Digitalism and Reincarnation
Sudduth: In your paper “Digital Afterlives,” you discuss “digital reincarnation.” Can you explain the basic features of this alternative model of reincarnation and how it differs from traditional reincarnation views?
Steinhart: Reincarnation theories usually say the same soul gets repeatedly embodied in different bodies. It seems to require a soul-body or mind-body dualism. Often these dualisms are substance dualisms, so that the soul is made of some kind of immaterial stuff. There’s no need to be a substance dualist in order to talk about reincarnation. If you copy data from one computer to another, that data gets reincarnated on the new computer. So if you copy the structure of your brain or body into some software body in some virtual reality like a video game, or into software running on some robot, that’s digital reincarnation. There’s no evidence that people get reincarnated on this earth, and it doesn’t even make much sense to talk about a human being reincarnated as an non-human animal or vice versa. But some traditional Eastern theories of reincarnation talk about reincarnation across universes. If you’ve got a multiverse, this becomes possible. So the soul is the form of the body, and reincarnation is just reinstantiation.

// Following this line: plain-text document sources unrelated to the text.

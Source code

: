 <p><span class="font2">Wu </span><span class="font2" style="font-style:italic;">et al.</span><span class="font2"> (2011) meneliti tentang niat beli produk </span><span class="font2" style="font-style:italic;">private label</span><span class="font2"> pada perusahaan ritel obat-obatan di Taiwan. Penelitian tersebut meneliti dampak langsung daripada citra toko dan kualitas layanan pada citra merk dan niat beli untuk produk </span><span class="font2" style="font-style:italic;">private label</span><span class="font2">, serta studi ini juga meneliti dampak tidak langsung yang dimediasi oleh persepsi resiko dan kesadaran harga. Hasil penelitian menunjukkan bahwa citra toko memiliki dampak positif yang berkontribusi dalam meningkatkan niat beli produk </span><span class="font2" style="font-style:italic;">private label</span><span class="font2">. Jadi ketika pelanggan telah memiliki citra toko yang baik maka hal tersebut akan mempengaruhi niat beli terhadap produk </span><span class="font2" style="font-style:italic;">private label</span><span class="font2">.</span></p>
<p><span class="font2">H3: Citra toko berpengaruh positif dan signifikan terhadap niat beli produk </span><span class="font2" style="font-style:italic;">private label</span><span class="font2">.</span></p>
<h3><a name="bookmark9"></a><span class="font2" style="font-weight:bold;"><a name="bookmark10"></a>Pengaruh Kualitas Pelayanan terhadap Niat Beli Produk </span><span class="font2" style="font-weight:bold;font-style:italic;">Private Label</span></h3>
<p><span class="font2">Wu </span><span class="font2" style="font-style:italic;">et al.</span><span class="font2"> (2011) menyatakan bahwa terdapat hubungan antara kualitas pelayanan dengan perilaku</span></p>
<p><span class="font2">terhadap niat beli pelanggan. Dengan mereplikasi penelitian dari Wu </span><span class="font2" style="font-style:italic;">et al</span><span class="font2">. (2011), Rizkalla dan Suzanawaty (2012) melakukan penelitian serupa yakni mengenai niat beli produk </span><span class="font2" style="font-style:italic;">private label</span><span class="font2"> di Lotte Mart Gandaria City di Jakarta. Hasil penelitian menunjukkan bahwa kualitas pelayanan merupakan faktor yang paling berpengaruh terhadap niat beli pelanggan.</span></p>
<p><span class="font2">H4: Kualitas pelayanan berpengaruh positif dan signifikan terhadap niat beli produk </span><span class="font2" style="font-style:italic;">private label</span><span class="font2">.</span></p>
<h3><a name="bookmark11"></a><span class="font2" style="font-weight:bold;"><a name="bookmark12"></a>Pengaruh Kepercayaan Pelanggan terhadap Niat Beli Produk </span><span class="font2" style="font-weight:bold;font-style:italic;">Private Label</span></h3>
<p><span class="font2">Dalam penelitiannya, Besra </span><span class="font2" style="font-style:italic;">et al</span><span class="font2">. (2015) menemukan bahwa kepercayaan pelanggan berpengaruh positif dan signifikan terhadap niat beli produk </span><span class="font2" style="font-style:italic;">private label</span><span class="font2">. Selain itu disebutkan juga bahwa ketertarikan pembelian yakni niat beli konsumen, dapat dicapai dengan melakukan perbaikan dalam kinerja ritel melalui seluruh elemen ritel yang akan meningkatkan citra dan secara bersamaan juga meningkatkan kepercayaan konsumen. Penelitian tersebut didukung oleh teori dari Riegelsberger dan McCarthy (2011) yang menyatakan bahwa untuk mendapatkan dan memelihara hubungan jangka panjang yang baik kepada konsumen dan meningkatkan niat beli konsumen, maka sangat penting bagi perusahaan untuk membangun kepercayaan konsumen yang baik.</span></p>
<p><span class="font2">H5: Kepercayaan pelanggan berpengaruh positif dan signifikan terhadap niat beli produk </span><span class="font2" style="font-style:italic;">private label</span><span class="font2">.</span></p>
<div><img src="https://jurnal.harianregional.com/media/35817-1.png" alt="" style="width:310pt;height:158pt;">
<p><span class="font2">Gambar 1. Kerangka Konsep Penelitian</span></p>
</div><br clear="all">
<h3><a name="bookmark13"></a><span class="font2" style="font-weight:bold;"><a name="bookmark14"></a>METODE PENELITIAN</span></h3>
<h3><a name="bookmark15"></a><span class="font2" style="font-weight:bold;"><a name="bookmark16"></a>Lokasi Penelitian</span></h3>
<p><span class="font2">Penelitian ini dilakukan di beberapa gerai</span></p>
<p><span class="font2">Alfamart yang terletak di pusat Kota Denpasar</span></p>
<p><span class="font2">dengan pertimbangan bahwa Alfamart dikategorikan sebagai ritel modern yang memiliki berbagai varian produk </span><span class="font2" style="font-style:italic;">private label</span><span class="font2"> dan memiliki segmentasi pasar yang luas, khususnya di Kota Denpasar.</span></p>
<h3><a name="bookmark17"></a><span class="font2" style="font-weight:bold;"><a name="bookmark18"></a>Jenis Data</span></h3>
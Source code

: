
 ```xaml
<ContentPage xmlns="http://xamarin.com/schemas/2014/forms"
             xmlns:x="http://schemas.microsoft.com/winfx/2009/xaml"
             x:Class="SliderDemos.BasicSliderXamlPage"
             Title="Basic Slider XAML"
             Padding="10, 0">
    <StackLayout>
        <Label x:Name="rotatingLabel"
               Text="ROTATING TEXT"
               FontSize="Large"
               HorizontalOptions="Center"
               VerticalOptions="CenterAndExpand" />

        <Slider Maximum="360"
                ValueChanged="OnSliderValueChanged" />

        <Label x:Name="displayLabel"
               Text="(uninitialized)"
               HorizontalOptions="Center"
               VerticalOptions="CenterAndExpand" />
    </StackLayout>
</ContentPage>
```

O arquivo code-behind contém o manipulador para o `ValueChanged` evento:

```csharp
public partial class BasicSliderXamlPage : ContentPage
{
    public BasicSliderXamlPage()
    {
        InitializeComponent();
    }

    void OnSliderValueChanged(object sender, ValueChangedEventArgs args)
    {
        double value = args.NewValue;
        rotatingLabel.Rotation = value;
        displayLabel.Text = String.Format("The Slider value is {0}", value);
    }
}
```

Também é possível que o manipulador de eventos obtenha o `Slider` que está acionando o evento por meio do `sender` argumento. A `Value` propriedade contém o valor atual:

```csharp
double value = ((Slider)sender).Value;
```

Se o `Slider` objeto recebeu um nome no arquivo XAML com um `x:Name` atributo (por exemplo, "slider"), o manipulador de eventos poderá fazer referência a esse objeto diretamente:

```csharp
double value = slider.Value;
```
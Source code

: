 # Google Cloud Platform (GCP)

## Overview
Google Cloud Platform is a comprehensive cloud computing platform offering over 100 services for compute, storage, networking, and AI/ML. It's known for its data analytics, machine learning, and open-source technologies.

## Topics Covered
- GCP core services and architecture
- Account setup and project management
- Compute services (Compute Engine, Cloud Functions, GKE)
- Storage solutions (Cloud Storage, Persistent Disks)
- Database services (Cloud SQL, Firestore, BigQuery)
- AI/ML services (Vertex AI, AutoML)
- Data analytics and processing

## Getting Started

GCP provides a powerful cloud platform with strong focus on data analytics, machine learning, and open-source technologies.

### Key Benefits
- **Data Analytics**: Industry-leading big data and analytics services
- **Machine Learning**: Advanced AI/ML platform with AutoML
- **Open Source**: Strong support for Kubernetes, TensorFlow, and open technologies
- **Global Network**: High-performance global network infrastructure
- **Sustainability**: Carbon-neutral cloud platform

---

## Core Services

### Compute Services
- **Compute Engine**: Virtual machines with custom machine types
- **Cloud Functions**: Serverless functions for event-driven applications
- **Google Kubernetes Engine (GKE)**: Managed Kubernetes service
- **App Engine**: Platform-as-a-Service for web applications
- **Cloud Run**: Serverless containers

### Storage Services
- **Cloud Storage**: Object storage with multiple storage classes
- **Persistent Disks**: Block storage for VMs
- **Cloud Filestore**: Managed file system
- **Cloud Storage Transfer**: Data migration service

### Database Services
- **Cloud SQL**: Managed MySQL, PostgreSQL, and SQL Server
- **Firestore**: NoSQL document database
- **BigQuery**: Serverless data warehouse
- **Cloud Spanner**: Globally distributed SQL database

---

It’s interesting to think of ways karma might be involved in digital reincarnation. It might work in cases of multiverse reincarnation, where your body-pattern (that is, your soul) gets reinstantiated in some other body. Karma is often thought of as punitive or retributive: an eye for an eye. But it doesn’t have to be that way. The spiritist followers of Kardec, for instance, advocated a progressive sort of karma, in which you are progressively learning moral lessons. This isn’t retributive punishment, rather, it’s reformation or rehabilitation. Karma is corrective rather than punitive. There are lots of interesting ethical ideas here.
Recommendations for Further Reading
Sudduth: What three papers or books – your own or others – would you recommend to people who want to explore digitalism and life after death but who don’t have a very deep background in philosophy or science?
Steinhart: Hans Moravec, Mind Children; Eric Steinhart, Your Digital Afterlives; John Hick, Death and Eternal Life
Sudduth: Thanks for the conversation, Eric. As Jimi Hendrix once said, “If I don’t meet you no more in this world, then I’ll meet you in the next one. Don’t be late.”
[*] Steinhart, Your Digital Afterlives (Palgrave Macmillan, 2014), xii.